=== Material for this task ===
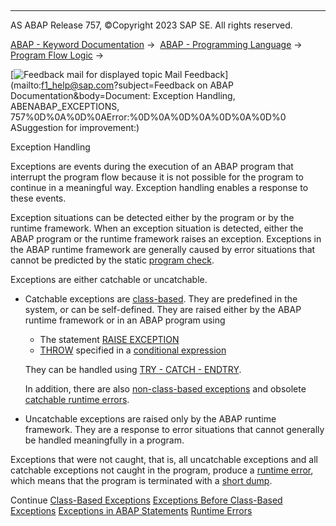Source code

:   

* * *

AS ABAP Release 757, ©Copyright 2023 SAP SE. All rights reserved.

[ABAP - Keyword Documentation](javascript:call_link\('abenabap.htm'\)) →  [ABAP - Programming Language](javascript:call_link\('abenabap_reference.htm'\)) →  [Program Flow Logic](javascript:call_link\('abenabap_flow_logic.htm'\)) → 

 [![](Mail.gif?object=Mail.gif&sap-language=EN "Feedback mail for displayed topic") Mail Feedback](mailto:f1_help@sap.com?subject=Feedback on ABAP Documentation&body=Document: Exception Handling, ABENABAP_EXCEPTIONS, 757%0D%0A%0D%0AError:%0D%0A%0D%0A%0D%0A%0D%0
ASuggestion for improvement:)

Exception Handling

Exceptions are events during the execution of an ABAP program that interrupt the program flow because it is not possible for the program to continue in a meaningful way. Exception handling enables a response to these events.

Exception situations can be detected either by the program or by the runtime framework. When an exception situation is detected, either the ABAP program or the runtime framework raises an exception. Exceptions in the ABAP runtime framework are generally caused by error situations that cannot be predicted by the static [program check](javascript:call_link\('abenprogram_check_glosry.htm'\) "Glossary Entry").

Exceptions are either catchable or uncatchable.

-   Catchable exceptions are [class-based](javascript:call_link\('abenexceptions.htm'\)). They are predefined in the system, or can be self-defined. They are raised either by the ABAP runtime framework or in an ABAP program using
    
    -   The statement [RAISE EXCEPTION](javascript:call_link\('abapraise_exception_class.htm'\))
    -   [THROW](javascript:call_link\('abenconditional_expression_result.htm'\)) specified in a [conditional expression](javascript:call_link\('abenconditional_expressions.htm'\))
    
    They can be handled using [TRY - CATCH - ENDTRY](javascript:call_link\('abaptry.htm'\)).
    
    In addition, there are also [non-class-based exceptions](javascript:call_link\('abenexceptions_non_class.htm'\)) and obsolete [catchable runtime errors](javascript:call_link\('abensystem-exceptions.htm'\)).
    
-   Uncatchable exceptions are raised only by the ABAP runtime framework. They are a response to error situations that cannot generally be handled meaningfully in a program.

Exceptions that were not caught, that is, all uncatchable exceptions and all catchable exceptions not caught in the program, produce a [runtime error](javascript:call_link\('abenruntime_error_glosry.htm'\) "Glossary Entry"), which means that the program is terminated with a [short dump](javascript:call_link\('abenshort_dump_glosry.htm'\) "Glossary Entry").

Continue
[Class-Based Exceptions](javascript:call_link\('abenexceptions.htm'\))
[Exceptions Before Class-Based Exceptions](javascript:call_link\('abenexceptions_pre_610.htm'\))
[Exceptions in ABAP Statements](javascript:call_link\('abenabap_language_exceptions.htm'\))
[Runtime Errors](javascript:call_link\('abennoncat_exceptions.htm'\))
===
Each line from the top of the material through the line containing "AS ABAP Release" should be reproduced exactly; please drop any images.

Source code

:   

* * *

AS ABAP Release 757, ©Copyright 2023 SAP SE. All rights reserved.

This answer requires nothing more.